(Items from a data source)
- - - -

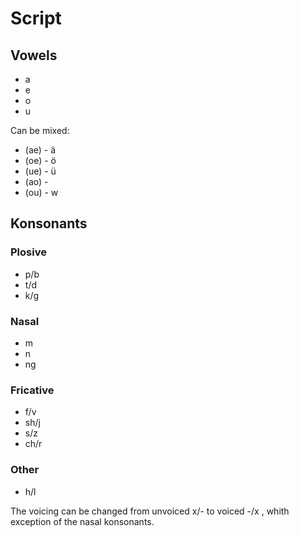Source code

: # Script
## Vowels
 - a
 - e
 - o
 - u

Can be mixed:
 - (ae) - ä
 - (oe) - ö
 - (ue) - ü
 - (ao) -
 - (ou) - w
## Konsonants
### Plosive
 - p/b
 - t/d
 - k/g
### Nasal
 - m
 - n
 - ng
### Fricative
 - f/v
 - sh/j
 - s/z
 - ch/r
### Other
 - h/l

The voicing can be changed from unvoiced x/- to voiced -/x , whith exception of the nasal konsonants.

- - - -

* Task
The records above are to be repeated word for word, with the pictures omitted.

* Exercise solution
Source code

: # Script
## Vowels
 - a
 - e
 - o
 - u

Can be mixed:
 - (ae) - ä
 - (oe) - ö
 - (ue) - ü
 - (ao) -
 - (ou) - w
## Konsonants
### Plosive
 - p/b
 - t/d
 - k/g
### Nasal
 - m
 - n
 - ng
### Fricative
 - f/v
 - sh/j
 - s/z
 - ch/r
### Other
 - h/l

The voicing can be changed from unvoiced x/- to voiced -/x , whith exception of the nasal konsonants.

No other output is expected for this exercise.